Agostino Gramigna, Corriere della Sera 18/01/2014, 18 gennaio 2014
UN REALITY DOVE SI SONO SPOSATI I GIOVANI DEI CLAN DI CAMORRA L’HOTEL DIVENTA BERSAGLIO DELLA RETE
Il «boss» Antonio Polese è stato presentato all’inizio della prima puntata. Neanche il tempo di finire la trasmissione su Real Time, venerdì 10 gennaio, che le bacheche dei social network si sono riempite di proteste e indignazione. Che cosa ha scatenato tanto furore? La trasmissione «Il boss delle cerimonie», reality sui matrimoni alla napoletana che si svolge alla «Sonrisa», un sorta di Castello nella periferia vesuviana, immerso in 40 mila ettari di giardini e palme. Di proprietà di don Antonio. Un po’ Reggia di Caserta un po’ finto Versailles ma anche «spagnoleggiante» come disse don Antonio, che negli anni 80 è stato condannato per favoreggiamento alla camorra. A Federico Arienzo, della II municipalità, non va giù la parola boss: «Connota persone a causa delle quali sono morti innocenti». Per i napoletani che si sono sfogati su Facebook e Twitter si offre invece una rappresentazione trash della napoletanità. E vedono in Real Time la congiura del Nord contro Napoli. Il canale tv si difende: «Documentiamo una realtà che esiste. Non è trash, è folclore. La storia di don Antonio era interessante». Anche per due deputati, Luisa Bossa e Arturo Scotto, che contro la trasmissione hanno firmato un’interrogazione parlamentare, ricordando che i magistrati di Torre Annunziata hanno chiesto il sequestro della Sonrisa per abusi edilizi.
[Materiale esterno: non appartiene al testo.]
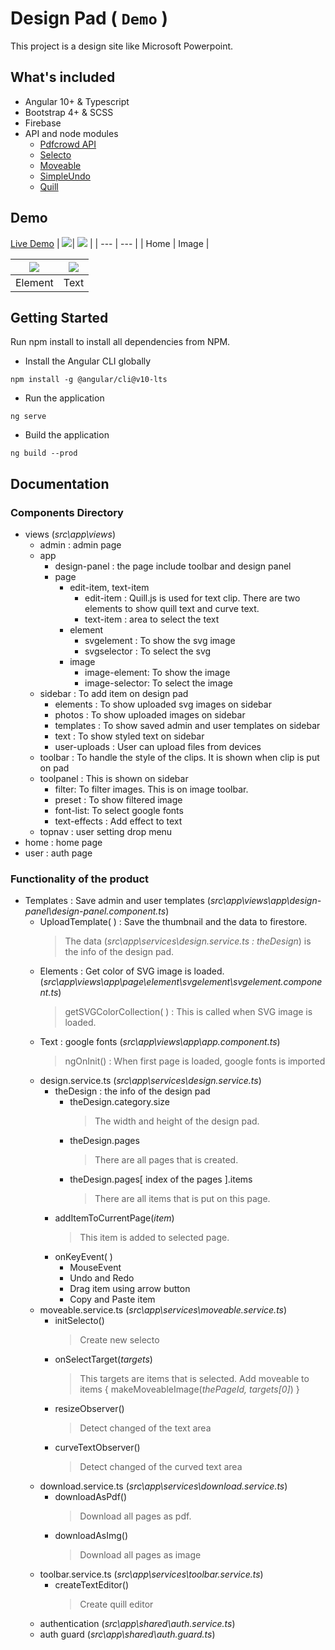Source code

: # Design Pad ( `Demo` )

This project is a design site like Microsoft Powerpoint.

## What's included

- Angular 10+ & Typescript
- Bootstrap 4+ & SCSS
- Firebase
- API and node modules
  - [Pdfcrowd API](https://pdfcrowd.com/)
  - [Selecto](https://www.npmjs.com/package/selecto)
  - [Moveable](https://www.npmjs.com/package/moveable)
  - [SimpleUndo](https://www.npmjs.com/package/simple-undo)
  - [Quill](https://quilljs.com/docs/quickstart/)

## Demo

[Live Demo](https://design-pad-a3fe7.web.app/)
| <img src="https://firebasestorage.googleapis.com/v0/b/design-pad-a3fe7.appspot.com/o/readme%2FScreenshot_2.jpg?alt=media&token=e3306440-6624-45f7-a860-c9c9896e3ff1"/>| <img src="https://firebasestorage.googleapis.com/v0/b/design-pad-a3fe7.appspot.com/o/readme%2FScreenshot_3.jpg?alt=media&token=9fe1c934-b37a-4dae-addc-c0beb9d087ad"/> |
| --- | --- |
| Home | Image |

| <img src="https://firebasestorage.googleapis.com/v0/b/design-pad-a3fe7.appspot.com/o/readme%2FScreenshot_1.jpg?alt=media&token=4560be8c-0552-40bd-bfc3-9f1aeb0b711f"/> | <img src="https://firebasestorage.googleapis.com/v0/b/design-pad-a3fe7.appspot.com/o/readme%2FScreenshot_4.jpg?alt=media&token=22742a23-4b53-47a2-887c-442dcfa9fdc9"/> |
| ---------------------------------------------------------------------------------------------------------------------------------------------------------------------- | ---------------------------------------------------------------------------------------------------------------------------------------------------------------------- |
| Element                                                                                                                                                                | Text                                                                                                                                                                   |

## Getting Started

Run npm install to install all dependencies from NPM.

- Install the Angular CLI globally

```
npm install -g @angular/cli@v10-lts
```

- Run the application

```
ng serve
```

- Build the application

```
ng build --prod
```

## Documentation

### Components Directory

- views (_src\app\views_)
  - admin : admin page
  - app
    - design-panel : the page include toolbar and design panel
    - page
      - edit-item, text-item
        - edit-item : Quill.js is used for text clip.
          There are two elements to show quill text and curve text.
        - text-item : area to select the text
      - element
        - svgelement : To show the svg image
        - svgselector : To select the svg
      - image
        - image-element: To show the image
        - image-selector: To select the image
  - sidebar : To add item on design pad
    - elements : To show uploaded svg images on sidebar
    - photos : To show uploaded images on sidebar
    - templates : To show saved admin and user templates on sidebar
    - text : To show styled text on sidebar
    - user-uploads : User can upload files from devices
  - toolbar : To handle the style of the clips. It is shown when clip is put on pad
  - toolpanel : This is shown on sidebar
    - filter: To filter images. This is on image toolbar.
    - preset : To show filtered image
    - font-list: To select google fonts
    - text-effects : Add effect to text
  - topnav : user setting drop menu
- home : home page
- user : auth page

### Functionality of the product

- Templates : Save admin and user templates (_src\app\views\app\design-panel\design-panel.component.ts_)
  - UploadTemplate( ) : Save the thumbnail and the data to firestore.
    > The data (_src\app\services\design.service.ts : theDesign_) is the info of the design pad.
  - Elements : Get color of SVG image is loaded. (_src\app\views\app\page\element\svgelement\svgelement.component.ts_)
    > getSVGColorCollection( ) : This is called when SVG image is loaded.
  - Text : google fonts (_src\app\views\app\app.component.ts_)
    > ngOnInit() : When first page is loaded, google fonts is imported
  - design.service.ts (_src\app\services\design.service.ts_)
    - theDesign : the info of the design pad
      - theDesign.category.size
        > The width and height of the design pad.
      - theDesign.pages
        > There are all pages that is created.
      - theDesign.pages[ index of the pages ].items
        > There are all items that is put on this page.
    - addItemToCurrentPage(_item_)
      > This item is added to selected page.
    - onKeyEvent( )
      - MouseEvent
      - Undo and Redo
      - Drag item using arrow button
      - Copy and Paste item
  - moveable.service.ts (_src\app\services\moveable.service.ts_)
    - initSelecto()
      > Create new selecto
    - onSelectTarget(_targets_)
      > This targets are items that is selected.
      > Add moveable to items { makeMoveableImage(_thePageId, targets[0]_) }
    - resizeObserver()
      > Detect changed of the text area
    - curveTextObserver()
      > Detect changed of the curved text area
  - download.service.ts (_src\app\services\download.service.ts_)
    - downloadAsPdf()
      > Download all pages as pdf.
    - downloadAsImg()
      > Download all pages as image
  - toolbar.service.ts (_src\app\services\toolbar.service.ts_)
    - createTextEditor()
      > Create quill editor
  - authentication (_src\app\shared\auth.service.ts_)
  - auth guard (_src\app\shared\auth.guard.ts_)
La location ha ospitato diversi matrimoni tra appartenenti a famiglie camorriste. Trionfale fu quello tra Marianna Giuliano e Michele Mazzarella, al quale don Antonio preparò un ricevimento coi fiocchi, preceduto da voli di colombe e due ali di ostriche alle pareti. Don Antonio s’è difeso: «Mica posso chiedere la carta d’identità a tutti». Come non ha ritenuto di fare con lui la Rai che per anni dalla Sonrisa ha trasmesso il festival «Napoli prima e dopo».